Zgodnie z definicją Wikipedii clickbait to fałszywa forma reklamowa, która wprowadza użytkownika w błąd i żeruje na ludzkiej ciekawości, ale nie dostarcza tego, co zostało mu obiecane. Większość z nas zna kontrowersyjne nagłówki, typu:
Wszyscy Polacy mogą się bać nowych metod policji Nie uwierzycie, czym ta kobieta skradła serce prezydentowi Urzędy mają nowe narzędzia do walki z nieuczciwym obywatelami Nie uwierzysz, co pokazała Anna Lewandowska na gali 20-lecia Ubrała strój, który odkrył prawie wszystko! Na zawsze zmienili oblicze TV! Zobacz dlaczego!Nie cieszą się one dobrą sławą, ponieważ przeważnie prowadzą do contentu bardzo niskiej jakości. Contentu, który rozczarowuje. Ile razy trafiłeś na artykuł, którego nagłówek budził ciekawość i obiecywał intersującą treść, a finalnie byłeś rozczarowany, bo dostawałeś zupełnie nieadkwatny do niego content? Ile razy obiecywałeś sobie, że już nie będziesz klikał w nagłówki tego typu, bo to strata czasu, a finalnie i tak w nie klikałeś?
Zdradzę ci sekret:
Clickbaity mają niesamowite CTR-y!No właśnie: i o to chodzi. Cały marketing internetowy jest oparty o współczynnik klikalności. Jeżeli twoja reklama będzie miała wysokie CTR-y, to mniej za nią zapłacisz, więcej ruchu dostaniesz i ogólnie będziesz mieć dużo, dużo tańszy ruch.
Mówimy zarówno o ruchu w Google, jak i na Facebooku, bo obie platformy wręcz wymuszają na nas stosowanie clickbaitów. Liczby mówią same za siebie: clickbait jest dobry, jeżeli wykorzysta się go w odpowiedni sposób i trzymając się ważnej zasady, by za tym clickbaitem stał bardzo dobry jakościowo content. Naprawdę dobry. Bo wprowadzanie w błąd sprawi, że będziesz tylko scammerem. A przecież nie o to chodzi.

Clickbait się opłaca. Przykłady w liczbach
Przejdźmy do matematyki, abyś zrozumiał, dlaczego bardziej od hejtowania clickbaitów opłaca się sprytne wplatanie ich w strategię reklamową.
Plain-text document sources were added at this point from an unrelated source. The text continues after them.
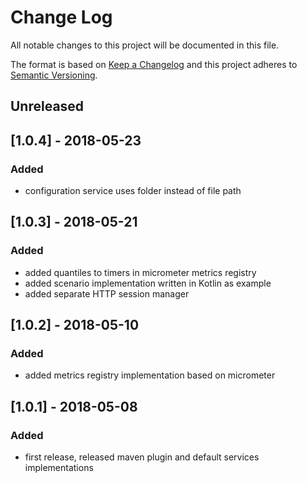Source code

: # Change Log
All notable changes to this project will be documented in this file.

The format is based on [Keep a Changelog](http://keepachangelog.com/) 
and this project adheres to [Semantic Versioning](http://semver.org/).

## Unreleased

## [1.0.4] - 2018-05-23
### Added
- configuration service uses folder instead of file path

## [1.0.3] - 2018-05-21
### Added
- added quantiles to timers in micrometer metrics registry
- added scenario implementation written in Kotlin as example
- added separate HTTP session manager

## [1.0.2] - 2018-05-10
### Added
- added metrics registry implementation based on micrometer

## [1.0.1] - 2018-05-08
### Added
- first release, released maven plugin and default services implementations
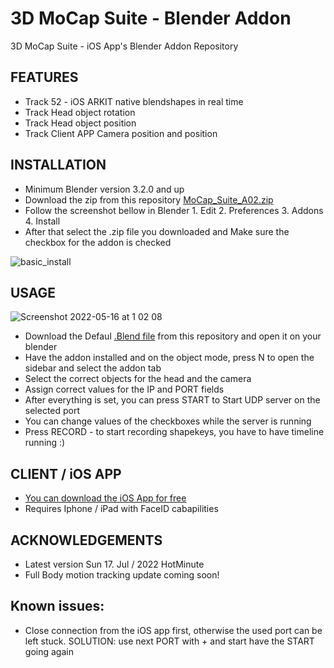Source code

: # 3D MoCap Suite - Blender Addon
3D MoCap Suite - iOS App's Blender Addon Repository

## FEATURES

* Track 52 - iOS ARKIT native blendshapes in real time
* Track Head object rotation 
* Track Head object position
* Track Client APP Camera position and position

## INSTALLATION

* Minimum Blender version 3.2.0 and up 
* Download the zip from this repository [MoCap_Suite_A02.zip](https://github.com/bnidz/3DMoCapSuite/blob/main/MoCap_Suite_A02.zip)
* Follow the screenshot bellow in Blender 1. Edit 2. Preferences 3. Addons 4. Install 
* After that select the .zip file you downloaded and Make sure the checkbox for the addon is checked

![basic_install](https://user-images.githubusercontent.com/31888418/168494888-5729e649-5470-430f-a990-cf2a811f055c.png)

## USAGE
 
![Screenshot 2022-05-16 at 1 02 08](https://user-images.githubusercontent.com/31888418/168495701-77147539-ee65-4f47-b8c5-f69bba1c39b3.png)

* Download the Defaul [.Blend file](https://github.com/bnidz/3DMoCapSuite/blob/main/3DMoCapSuite_Default_BlendFile_A001.blend) from this repository and open it on your blender
* Have the addon installed and on the object mode, press N to open the sidebar and select the addon tab
* Select the correct objects for the head and the camera 
* Assign correct values for the IP and PORT fields
* After everything is set, you can press START to Start UDP server on the selected port
* You can change values of the checkboxes while the server is running
* Press RECORD - to start recording shapekeys, you have to have timeline running :)

## CLIENT / iOS APP
* [You can download the iOS App for free ](https://apps.apple.com/us/app/mocap-suite/id1628689936)
* Requires Iphone / iPad with FaceID cabapilities 

## ACKNOWLEDGEMENTS
* Latest version Sun 17. Jul / 2022 HotMinute
* Full Body motion tracking update coming soon!


## Known issues:
* Close connection from the iOS app first, otherwise the used port can be left stuck. SOLUTION: use next PORT with + and start have the START going again

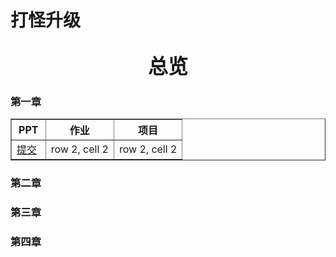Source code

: # 打怪升级

## <center> <font size='6'> 总览 </font> </center>

### 第一章

<table border="1" width="100%" >
    <tr>
        <th width="20%">PPT</th>
        <th width="40%">作业</th>
        <th width="40%">项目</th>
    </tr>
    <tr>
        <td><a href="/passage1/Homework0-SetupAccount/submit.md">提交</a></td>
        <td>row 2, cell 2</td>
        <td>row 2, cell 2</td>
    </tr>
</table>

### 第二章


### 第三章


### 第四章



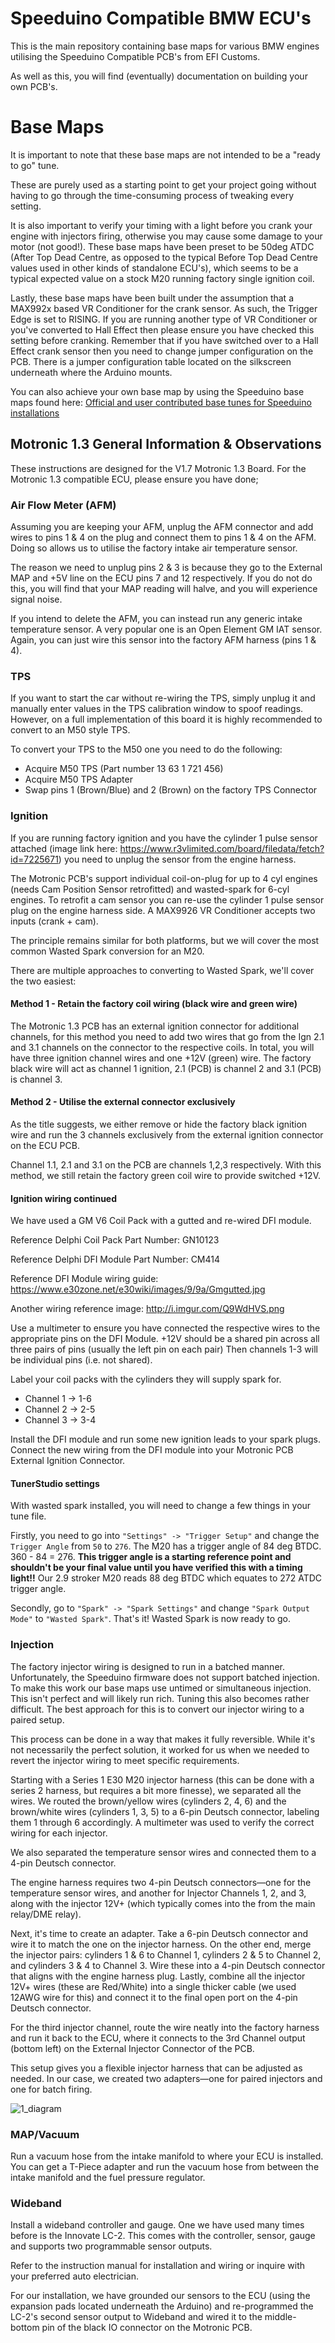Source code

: # Speeduino Compatible BMW ECU's

This is the main repository containing base maps for various BMW engines utilising the Speeduino Compatible PCB's from EFI Customs.

As well as this, you will find (eventually) documentation on building your own PCB's.


# Base Maps

It is important to note that these base maps are not intended to be a "ready to go" tune. 

These are purely used as a starting point to get your project going without having to go through the time-consuming process of tweaking every setting.

It is also important to verify your timing with a light before you crank your engine with injectors firing, otherwise you may cause some damage to your motor (not good!). 
These base maps have been preset to be 50deg ATDC (After Top Dead Centre, as opposed to the typical Before Top Dead Centre values used in other kinds of standalone ECU's), which seems to be a typical expected value on a stock M20 running factory single ignition coil. 

Lastly, these base maps have been built under the assumption that a MAX992x based VR Conditioner for the crank sensor. As such, the Trigger Edge is set to RISING. If you are running another type of VR Conditioner or you've converted to Hall Effect then please ensure you have checked this setting before cranking. Remember that if you have switched over to a Hall Effect crank sensor then you need to change jumper configuration on the PCB. There is a jumper configuration table located on the silkscreen underneath where the Arduino mounts.

You can also achieve your own base map by using the Speeduino base maps found here: [Official and user contributed base tunes for Speeduino installations](https://github.com/speeduino/Tunes)

## Motronic 1.3 General Information & Observations
These instructions are designed for the V1.7 Motronic 1.3 Board.
For the Motronic 1.3 compatible ECU, please ensure you have done;

### Air Flow Meter (AFM)
Assuming you are keeping your AFM, unplug the AFM connector and add wires to pins 1 & 4 on the plug and connect them to pins 1 & 4 on the AFM. 
Doing so allows us to utilise the factory intake air temperature sensor. 

The reason we need to unplug pins 2 & 3 is because they go to the External MAP and +5V line on the ECU pins 7 and 12 respectively. 
If you do not do this, you will find that your MAP reading will halve, and you will experience signal noise.

If you intend to delete the AFM, you can instead run any generic intake temperature sensor. A very popular one is an Open Element GM IAT sensor. Again, you can just wire this sensor into the factory AFM harness (pins 1 & 4).

### TPS
If you want to start the car without re-wiring the TPS, simply unplug it and manually enter values in the TPS calibration window to spoof readings. 
However, on a full implementation of this board it is highly recommended to convert to an M50 style TPS.

To convert your TPS to the M50 one you need to do the following:

 - Acquire M50 TPS (Part number 13 63 1 721 456)
 - Acquire M50 TPS Adapter 
 - Swap pins 1 (Brown/Blue) and 2 (Brown) on the factory TPS Connector

### Ignition

If you are running factory ignition and you have the cylinder 1 pulse sensor attached (image link here: https://www.r3vlimited.com/board/filedata/fetch?id=7225671) you need to unplug the sensor from the engine harness. 

The Motronic PCB's support individual coil-on-plug for up to 4 cyl engines (needs Cam Position Sensor retrofitted) and wasted-spark for 6-cyl engines. To retrofit a cam sensor you can re-use the cylinder 1 pulse sensor plug on the engine harness side. A MAX9926 VR Conditioner accepts two inputs (crank + cam).

The principle remains similar for both platforms, but we will cover the most common Wasted Spark conversion for an M20.

There are multiple approaches to converting to Wasted Spark, we'll cover the two easiest:

#### Method 1 - Retain the factory coil wiring (black wire and green wire)
The Motronic 1.3 PCB has an external ignition connector for additional channels, for this method you need to add two wires that go from the Ign 2.1 and 3.1 channels on the connector to the respective coils. 
In total, you will have three ignition channel wires and one +12V (green) wire.
The factory black wire will act as channel 1 ignition, 2.1 (PCB) is channel 2 and 3.1 (PCB) is channel 3.

#### Method 2 - Utilise the external connector exclusively
As the title suggests, we either remove or hide the factory black ignition wire and run the 3 channels exclusively from the external ignition connector on the ECU PCB.

Channel 1.1, 2.1 and 3.1 on the PCB are channels 1,2,3 respectively. 
With this method, we still retain the factory green coil wire to provide switched +12V.

#### Ignition wiring continued
We have used a GM V6 Coil Pack with a gutted and re-wired DFI module.

Reference Delphi Coil Pack Part Number: GN10123

Reference Delphi DFI Module Part Number: CM414

Reference DFI Module wiring guide: https://www.e30zone.net/e30wiki/images/9/9a/Gmgutted.jpg

Another wiring reference image: http://i.imgur.com/Q9WdHVS.png


Use a multimeter to ensure you have connected the respective wires to the appropriate pins on the DFI Module.
+12V should be a shared pin across all three pairs of pins (usually the left pin on each pair)
Then channels 1-3 will be individual pins (i.e. not shared).

Label your coil packs with the cylinders they will supply spark for.

- Channel 1 -> 1-6
- Channel 2 -> 2-5
- Channel 3 -> 3-4

Install the DFI module and run some new ignition leads to your spark plugs.
Connect the new wiring from the DFI module into your Motronic PCB External Ignition Connector.
#### TunerStudio settings
With wasted spark installed, you will need to change a few things in your tune file.

Firstly, you need to go into `"Settings" -> "Trigger Setup"` and change the `Trigger Angle` from `50` to `276`. The M20 has a trigger angle of 84 deg BTDC. 
360 - 84 = 276. **This trigger angle is a starting reference point and shouldn't be your final value until you have verified this with a timing light!!** 
Our 2.9 stroker M20 reads 88 deg BTDC which equates to 272 ATDC trigger angle.

Secondly, go to `"Spark" -> "Spark Settings"` and change `"Spark Output Mode"` to `"Wasted Spark"`.
That's it! Wasted Spark is now ready to go.

### Injection
The factory injector wiring is designed to run in a batched manner. Unfortunately, the Speeduino firmware does not support batched injection. To make this work our base maps use untimed or simultaneous injection. 
This isn't perfect and will likely run rich. Tuning this also becomes rather difficult. 
The best approach for this is to convert our injector wiring to a paired setup.

This process can be done in a way that makes it fully reversible. While it's not necessarily the perfect solution, it worked for us when we needed to revert the injector wiring to meet specific requirements.

Starting with a Series 1 E30 M20 injector harness (this can be done with a series 2 harness, but requires a bit more finesse), we separated all the wires. We routed the brown/yellow wires (cylinders 2, 4, 6) and the brown/white wires (cylinders 1, 3, 5) to a 6-pin Deutsch connector, labeling them 1 through 6 accordingly. A multimeter was used to verify the correct wiring for each injector.

We also separated the temperature sensor wires and connected them to a 4-pin Deutsch connector.

The engine harness requires two 4-pin Deutsch connectors—one for the temperature sensor wires, and another for Injector Channels 1, 2, and 3, along with the injector 12V+ (which typically comes into the from the main relay/DME relay).

Next, it's time to create an adapter. Take a 6-pin Deutsch connector and wire it to match the one on the injector harness. On the other end, merge the injector pairs: cylinders 1 & 6 to Channel 1, cylinders 2 & 5 to Channel 2, and cylinders 3 & 4 to Channel 3. Wire these into a 4-pin Deutsch connector that aligns with the engine harness plug. Lastly, combine all the injector 12V+ wires (these are Red/White) into a single thicker cable (we used 12AWG wire for this) and connect it to the final open port on the 4-pin Deutsch connector.

For the third injector channel, route the wire neatly into the factory harness and run it back to the ECU, where it connects to the 3rd Channel output (bottom left) on the External Injector Connector of the PCB.

This setup gives you a flexible injector harness that can be adjusted as needed. In our case, we created two adapters—one for paired injectors and one for batch firing.

![1_diagram](https://github.com/user-attachments/assets/cb4537be-59c8-4f1d-95c0-5108629a6452)

### MAP/Vacuum
Run a vacuum hose from the intake manifold to where your ECU is installed. You can get a T-Piece adapter and run the vacuum hose from between the intake manifold and the fuel pressure regulator.

### Wideband
Install a wideband controller and gauge. One we have used many times before is the Innovate LC-2. This comes with the controller, sensor, gauge and supports two programmable sensor outputs.

Refer to the instruction manual for installation and wiring or inquire with your preferred auto electrician.

For our installation, we have grounded our sensors to the ECU (using the expansion pads located underneath the Arduino) and re-programmed the LC-2's second sensor output to Wideband and wired it to the middle-bottom pin of the black IO connector on the Motronic PCB.
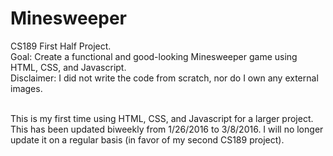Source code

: # Minesweeper
CS189 First Half Project. <br>
Goal: Create a functional and good-looking Minesweeper game using HTML, CSS, and Javascript. <br>
Disclaimer: I did not write the code from scratch, nor do I own any external images. <br><br>

This is my first time using HTML, CSS, and Javascript for a larger project. This has been updated biweekly from 1/26/2016 to 3/8/2016. I will no longer update it on a regular basis (in favor of my second CS189 project).
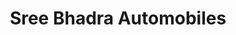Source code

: ---
title: "Sree Bhadra Automobiles"
url: /thiruvananthapuram/sree-bhadra-automobiles/
shop: mobile phone
---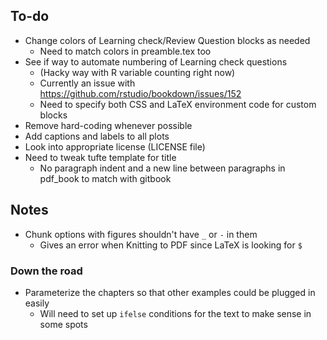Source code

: ## To-do

- Change colors of Learning check/Review Question blocks as needed
    + Need to match colors in preamble.tex too
- See if way to automate numbering of Learning check questions
    + (Hacky way with R variable counting right now)
    + Currently an issue with https://github.com/rstudio/bookdown/issues/152
    + Need to specify both CSS and LaTeX environment code for custom blocks
- Remove hard-coding whenever possible
- Add captions and labels to all plots
- Look into appropriate license (LICENSE file)
- Need to tweak tufte template for title
    + No paragraph indent and a new line between paragraphs in pdf_book to match with
  gitbook

## Notes

- Chunk options with figures shouldn't have `_` or `-` in them
    + Gives an error when Knitting to PDF since LaTeX is looking for `$`

### Down the road

- Parameterize the chapters so that other examples could be plugged in easily
   + Will need to set up `ifelse` conditions for the text to make sense in some spots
Weźmy przykładowo reklamę na Facebooku (dane na podstawie moich doświadczeń):
REKLAMA BEZ CLICKBAITU | POTENCJALNA REKLAMA Z CLICKBAITU |
Liczba odsłon: 100 000 | Liczba odsłon: 100 000 |
CPM: 15 zł | CPM: 8 zł |
CTR: 0,8% | CTR: 3% |
CPC: 1,875 zł | CPC: 0,26 zł |
Liczba klików: 800 | Liczba klików: 3000 |
Konwersja (CR): 2% | Konwersja (CR): 1% |
Liczba konwersji: 16 | Liczba konwersji: 30 |
Koszt konwersji: 93,75 zł | Koszt konwersji: 26,66 zł |
Widzisz, że w tych porównaniach różnią się dwa parametry: CPM i CR.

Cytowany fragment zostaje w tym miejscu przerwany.